Exercise details: Sort through the material below and copy each line with "bytesRead".

Input:
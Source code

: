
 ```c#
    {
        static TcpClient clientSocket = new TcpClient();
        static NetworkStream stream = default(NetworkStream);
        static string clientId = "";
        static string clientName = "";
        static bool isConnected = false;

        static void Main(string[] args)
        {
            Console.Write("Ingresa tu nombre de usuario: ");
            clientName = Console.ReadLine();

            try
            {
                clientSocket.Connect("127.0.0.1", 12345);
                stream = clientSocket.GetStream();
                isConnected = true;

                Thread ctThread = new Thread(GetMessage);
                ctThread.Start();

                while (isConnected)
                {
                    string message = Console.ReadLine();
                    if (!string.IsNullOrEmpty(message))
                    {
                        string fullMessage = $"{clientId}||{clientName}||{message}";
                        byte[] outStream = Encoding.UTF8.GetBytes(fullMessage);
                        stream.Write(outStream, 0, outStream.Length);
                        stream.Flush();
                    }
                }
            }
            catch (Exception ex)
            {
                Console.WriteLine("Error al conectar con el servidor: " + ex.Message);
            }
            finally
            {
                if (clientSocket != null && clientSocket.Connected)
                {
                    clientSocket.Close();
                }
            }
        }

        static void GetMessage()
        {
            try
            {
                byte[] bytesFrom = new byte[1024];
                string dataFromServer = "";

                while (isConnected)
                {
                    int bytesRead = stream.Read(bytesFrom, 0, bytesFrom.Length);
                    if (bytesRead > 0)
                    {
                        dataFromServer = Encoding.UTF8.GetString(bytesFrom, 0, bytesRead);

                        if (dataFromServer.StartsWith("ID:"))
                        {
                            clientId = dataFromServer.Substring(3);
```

Answer area:
                    int bytesRead = stream.Read(bytesFrom, 0, bytesFrom.Length);
                    if (bytesRead > 0)
                        dataFromServer = Encoding.UTF8.GetString(bytesFrom, 0, bytesRead);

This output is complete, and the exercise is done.